Thus, **do...while()**s will always execute the loop body at least once.
Functionally, a while() is equivalent to
startOfLoop:
if (!condition)
goto endOfLoop;
//loop body goes here
goto startOfLoop;
endOfLoop:
and a do...while() is equivalent to
startOfLoop:
//loop body
//goes here
if (condition)
goto startOfLoop;
Note that the implementation is probably more efficient than this. However, a do...while() does involve one less comparison than a while() so it is slightly faster. Use a do...while() if:
you know that the condition will always be true the first time around, or
you want the loop to execute once even if the condition is false to begin with.
Here is the translation:
do { y; } while(x);
Same as
{ y; } while(x) { y; }
Note the extra set of braces are for the case you have variable definitions in y.

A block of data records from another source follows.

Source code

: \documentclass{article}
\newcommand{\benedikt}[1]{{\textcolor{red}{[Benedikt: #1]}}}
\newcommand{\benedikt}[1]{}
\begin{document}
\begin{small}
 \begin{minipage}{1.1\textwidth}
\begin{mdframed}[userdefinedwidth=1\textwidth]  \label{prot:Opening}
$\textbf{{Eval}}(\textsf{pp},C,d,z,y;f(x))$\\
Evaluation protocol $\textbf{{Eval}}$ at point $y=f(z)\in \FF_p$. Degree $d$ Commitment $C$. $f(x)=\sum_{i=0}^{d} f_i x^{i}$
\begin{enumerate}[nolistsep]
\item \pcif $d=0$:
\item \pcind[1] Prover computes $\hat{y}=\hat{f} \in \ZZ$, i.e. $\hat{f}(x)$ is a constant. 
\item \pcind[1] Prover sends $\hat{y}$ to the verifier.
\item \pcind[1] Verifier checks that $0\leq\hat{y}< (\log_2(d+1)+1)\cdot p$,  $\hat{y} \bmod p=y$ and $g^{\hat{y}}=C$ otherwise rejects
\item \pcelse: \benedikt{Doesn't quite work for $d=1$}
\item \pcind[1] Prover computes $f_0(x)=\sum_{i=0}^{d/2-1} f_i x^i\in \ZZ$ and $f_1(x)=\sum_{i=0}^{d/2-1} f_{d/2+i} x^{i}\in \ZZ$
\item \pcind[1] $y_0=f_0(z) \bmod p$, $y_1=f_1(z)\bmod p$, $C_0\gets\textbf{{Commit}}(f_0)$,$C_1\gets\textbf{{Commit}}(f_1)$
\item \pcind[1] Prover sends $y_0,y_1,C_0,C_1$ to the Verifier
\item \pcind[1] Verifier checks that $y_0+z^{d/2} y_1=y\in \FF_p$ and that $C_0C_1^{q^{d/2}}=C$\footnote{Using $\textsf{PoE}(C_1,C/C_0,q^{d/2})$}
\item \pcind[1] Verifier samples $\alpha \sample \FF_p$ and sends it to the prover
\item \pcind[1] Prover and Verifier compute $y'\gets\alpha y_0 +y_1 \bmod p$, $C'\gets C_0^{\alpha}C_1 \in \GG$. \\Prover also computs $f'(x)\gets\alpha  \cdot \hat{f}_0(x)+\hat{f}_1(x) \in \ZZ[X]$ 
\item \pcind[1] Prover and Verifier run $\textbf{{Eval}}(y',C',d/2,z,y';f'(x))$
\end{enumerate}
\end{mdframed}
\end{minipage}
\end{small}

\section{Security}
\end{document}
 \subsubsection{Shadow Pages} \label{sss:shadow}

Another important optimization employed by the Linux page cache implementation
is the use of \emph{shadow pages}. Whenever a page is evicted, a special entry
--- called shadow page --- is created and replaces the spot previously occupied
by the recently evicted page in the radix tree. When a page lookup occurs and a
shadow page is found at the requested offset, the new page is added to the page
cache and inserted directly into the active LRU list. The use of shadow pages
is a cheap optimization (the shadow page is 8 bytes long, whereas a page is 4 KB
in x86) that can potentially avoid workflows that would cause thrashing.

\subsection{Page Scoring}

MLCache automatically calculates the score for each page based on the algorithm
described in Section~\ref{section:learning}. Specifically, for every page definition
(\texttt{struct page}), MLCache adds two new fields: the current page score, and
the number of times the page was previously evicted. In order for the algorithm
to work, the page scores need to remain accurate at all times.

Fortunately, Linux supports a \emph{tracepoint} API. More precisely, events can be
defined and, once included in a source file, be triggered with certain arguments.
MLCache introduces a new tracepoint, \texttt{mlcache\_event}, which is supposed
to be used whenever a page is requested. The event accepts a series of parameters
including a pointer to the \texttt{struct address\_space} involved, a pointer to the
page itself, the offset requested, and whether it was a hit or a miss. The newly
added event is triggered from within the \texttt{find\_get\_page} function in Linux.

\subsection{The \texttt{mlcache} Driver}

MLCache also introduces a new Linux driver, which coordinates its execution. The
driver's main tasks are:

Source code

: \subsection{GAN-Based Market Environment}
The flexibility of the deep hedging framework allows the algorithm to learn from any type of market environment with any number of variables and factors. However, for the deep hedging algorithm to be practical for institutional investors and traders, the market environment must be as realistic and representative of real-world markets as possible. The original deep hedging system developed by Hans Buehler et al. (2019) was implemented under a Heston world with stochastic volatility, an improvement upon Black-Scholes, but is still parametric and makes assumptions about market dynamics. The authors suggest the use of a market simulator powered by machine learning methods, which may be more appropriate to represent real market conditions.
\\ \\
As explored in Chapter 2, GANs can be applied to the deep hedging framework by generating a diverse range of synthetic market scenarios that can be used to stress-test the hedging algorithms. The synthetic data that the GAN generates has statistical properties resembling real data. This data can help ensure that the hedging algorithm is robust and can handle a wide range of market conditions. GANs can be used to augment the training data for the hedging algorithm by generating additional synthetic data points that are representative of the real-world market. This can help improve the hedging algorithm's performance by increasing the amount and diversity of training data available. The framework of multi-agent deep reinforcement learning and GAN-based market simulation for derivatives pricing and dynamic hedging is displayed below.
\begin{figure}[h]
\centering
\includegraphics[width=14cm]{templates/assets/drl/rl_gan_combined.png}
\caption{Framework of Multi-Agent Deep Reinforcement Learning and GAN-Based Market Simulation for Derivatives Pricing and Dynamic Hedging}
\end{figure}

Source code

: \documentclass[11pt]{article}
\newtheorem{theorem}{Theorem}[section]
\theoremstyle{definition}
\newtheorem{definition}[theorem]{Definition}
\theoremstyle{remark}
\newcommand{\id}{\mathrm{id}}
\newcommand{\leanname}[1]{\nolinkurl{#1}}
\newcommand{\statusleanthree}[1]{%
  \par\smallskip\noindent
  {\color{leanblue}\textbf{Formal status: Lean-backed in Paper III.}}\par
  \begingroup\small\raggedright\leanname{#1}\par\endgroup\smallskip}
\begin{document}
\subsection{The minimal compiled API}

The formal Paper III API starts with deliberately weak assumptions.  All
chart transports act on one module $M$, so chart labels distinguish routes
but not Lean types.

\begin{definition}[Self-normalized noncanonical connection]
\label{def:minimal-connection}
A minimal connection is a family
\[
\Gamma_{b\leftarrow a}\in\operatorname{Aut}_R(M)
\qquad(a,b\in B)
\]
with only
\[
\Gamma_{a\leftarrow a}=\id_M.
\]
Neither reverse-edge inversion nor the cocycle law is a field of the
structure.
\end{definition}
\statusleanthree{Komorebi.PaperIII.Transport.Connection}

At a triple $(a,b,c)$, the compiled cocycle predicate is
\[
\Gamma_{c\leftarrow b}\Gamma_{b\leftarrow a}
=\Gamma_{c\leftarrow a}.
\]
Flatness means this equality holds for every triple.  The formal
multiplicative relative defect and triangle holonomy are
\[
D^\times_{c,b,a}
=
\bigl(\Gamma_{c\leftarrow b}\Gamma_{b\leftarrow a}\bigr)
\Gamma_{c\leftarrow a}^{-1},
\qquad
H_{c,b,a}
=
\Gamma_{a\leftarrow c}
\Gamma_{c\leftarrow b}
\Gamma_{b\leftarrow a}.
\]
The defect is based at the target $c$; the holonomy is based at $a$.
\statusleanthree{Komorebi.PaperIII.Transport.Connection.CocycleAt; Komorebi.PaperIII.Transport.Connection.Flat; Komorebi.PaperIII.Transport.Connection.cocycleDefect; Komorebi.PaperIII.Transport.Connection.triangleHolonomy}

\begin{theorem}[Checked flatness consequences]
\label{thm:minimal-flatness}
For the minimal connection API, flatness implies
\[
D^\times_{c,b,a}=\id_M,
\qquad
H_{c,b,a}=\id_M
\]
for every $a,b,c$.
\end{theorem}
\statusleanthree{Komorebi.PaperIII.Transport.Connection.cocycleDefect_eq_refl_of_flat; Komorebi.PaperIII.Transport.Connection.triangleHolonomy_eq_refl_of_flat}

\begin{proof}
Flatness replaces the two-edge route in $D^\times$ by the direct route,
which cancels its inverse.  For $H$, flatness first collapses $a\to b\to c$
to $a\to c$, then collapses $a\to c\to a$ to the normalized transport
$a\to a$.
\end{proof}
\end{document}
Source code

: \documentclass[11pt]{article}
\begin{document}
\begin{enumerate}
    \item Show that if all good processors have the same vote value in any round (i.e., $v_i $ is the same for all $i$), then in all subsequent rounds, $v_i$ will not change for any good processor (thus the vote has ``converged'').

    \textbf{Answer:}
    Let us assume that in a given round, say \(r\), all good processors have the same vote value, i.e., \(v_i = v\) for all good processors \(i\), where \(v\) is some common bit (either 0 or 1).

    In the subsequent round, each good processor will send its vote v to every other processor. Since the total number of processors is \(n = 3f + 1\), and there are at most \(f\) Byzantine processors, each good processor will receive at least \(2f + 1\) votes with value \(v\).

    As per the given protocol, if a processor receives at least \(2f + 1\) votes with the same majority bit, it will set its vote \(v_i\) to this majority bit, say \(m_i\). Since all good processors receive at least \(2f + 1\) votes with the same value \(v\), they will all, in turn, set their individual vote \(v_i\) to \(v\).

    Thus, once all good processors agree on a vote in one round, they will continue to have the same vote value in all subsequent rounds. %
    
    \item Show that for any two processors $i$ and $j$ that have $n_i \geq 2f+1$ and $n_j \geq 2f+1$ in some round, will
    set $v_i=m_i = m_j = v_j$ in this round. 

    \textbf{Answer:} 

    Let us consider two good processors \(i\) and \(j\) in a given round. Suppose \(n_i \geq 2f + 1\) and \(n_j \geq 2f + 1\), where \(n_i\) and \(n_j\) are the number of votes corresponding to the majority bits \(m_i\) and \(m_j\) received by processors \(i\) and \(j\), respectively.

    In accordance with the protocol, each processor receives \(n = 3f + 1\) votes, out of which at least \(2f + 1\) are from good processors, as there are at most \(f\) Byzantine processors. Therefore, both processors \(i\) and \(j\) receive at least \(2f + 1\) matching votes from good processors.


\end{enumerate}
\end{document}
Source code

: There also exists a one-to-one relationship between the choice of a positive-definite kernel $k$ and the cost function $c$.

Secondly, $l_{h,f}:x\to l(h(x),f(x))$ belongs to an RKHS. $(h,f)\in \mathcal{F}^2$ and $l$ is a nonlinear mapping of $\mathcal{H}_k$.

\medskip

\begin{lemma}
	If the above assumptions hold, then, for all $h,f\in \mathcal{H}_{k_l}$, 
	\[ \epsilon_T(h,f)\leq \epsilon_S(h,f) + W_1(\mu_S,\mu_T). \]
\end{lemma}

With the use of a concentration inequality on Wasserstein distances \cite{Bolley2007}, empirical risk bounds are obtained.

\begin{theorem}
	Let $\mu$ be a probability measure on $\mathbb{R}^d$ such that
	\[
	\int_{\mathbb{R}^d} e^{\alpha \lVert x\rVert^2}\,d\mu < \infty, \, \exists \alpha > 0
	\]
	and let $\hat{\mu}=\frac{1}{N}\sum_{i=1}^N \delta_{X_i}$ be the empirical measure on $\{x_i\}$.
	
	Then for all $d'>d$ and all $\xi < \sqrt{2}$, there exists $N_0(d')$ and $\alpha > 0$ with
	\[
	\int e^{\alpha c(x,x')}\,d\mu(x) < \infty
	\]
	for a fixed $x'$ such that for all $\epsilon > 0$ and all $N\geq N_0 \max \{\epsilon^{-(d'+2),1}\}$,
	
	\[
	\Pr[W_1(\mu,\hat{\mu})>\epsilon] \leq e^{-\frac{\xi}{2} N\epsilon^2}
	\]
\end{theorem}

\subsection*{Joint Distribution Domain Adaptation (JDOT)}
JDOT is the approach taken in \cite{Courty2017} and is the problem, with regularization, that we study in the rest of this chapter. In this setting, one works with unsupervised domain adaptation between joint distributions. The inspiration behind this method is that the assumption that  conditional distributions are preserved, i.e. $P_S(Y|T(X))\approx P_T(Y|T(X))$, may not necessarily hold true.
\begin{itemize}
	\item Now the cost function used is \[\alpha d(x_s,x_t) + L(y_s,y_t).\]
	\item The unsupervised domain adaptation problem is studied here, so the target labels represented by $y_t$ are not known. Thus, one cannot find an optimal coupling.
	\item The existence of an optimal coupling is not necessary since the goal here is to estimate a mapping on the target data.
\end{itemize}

The scope of those must be kept local like in the do-loop case. So, a do-while loop just executes its body at least once. Apart from that, the two loops are identical. So if we apply this rule to your code
do {
// do something
} while (condition is true);
The corresponding while loop for your do-loop looks like
{
// do something
}
while (condition is true) {
// do something
}
Yes, you see the corresponding while for your do loop differs from your while :)
As noted by Piemasons, the difference is whether the loop executes once before doing the test, or if the test is done first so that the body of the loop might never execute.
The key question is which makes sense for your application.
To take two simple examples:
Say you're looping through the elements of an array. If the array has no elements, you don't want to process number one of zero. So you should use WHILE.
You want to display a message, accept a response, and if the response is invalid, ask again until you get a valid response. So you always want to ask once. You can't test if the response is valid until you get a response, so you have to go through the body of the loop once before you can test the condition. You should use DO/WHILE.
I tend to prefer do-while loops, myself. If the condition will always be true at the start of the loop, I prefer to test it at the end. To my eye, the whole point of testing conditions (other than assertions) is that one doesn't know the result of the test. If I see a while loop with the condition test at the top, my inclination is to consider the case that the loop executes zero times. If that can never happen, why not code in a way that clearly shows that?
It's actually meant for a different things. In C, you can use do - while construct to achieve both scenario (runs at least once and runs while true). But PASCAL has repeat - until and while for each scenario, and if I remember correctly, ADA has another construct that lets you quit in the middle, but of course that's not what you're asking.
My answer to your question : I like my loop with testing on top.
Both conventions are correct if you know how to write the code correctly :)
Usually the use of second convention ( do {} while() ) is meant to avoid have a duplicated statement outside the loop. Consider the following (over simplified) example:
a++;
while (a < n) {
a++;
}
can be written more concisely using
do {
a++;
} while (a < n)
Of course, this particular example can be written in an even more concise way as (assuming C syntax)
while (++a < n) {}
But I think you can see the point here.
while( someConditionMayBeFalse ){
// this will never run...
}
// then the alternative
do{
// this will run once even if the condition is false
while( someConditionMayBeFalse );
The difference is obvious and allows you to have code run and then evaluate the result to see if you have to "Do it again" and the other method of while allows you to have a block of script ignored if the conditional is not met.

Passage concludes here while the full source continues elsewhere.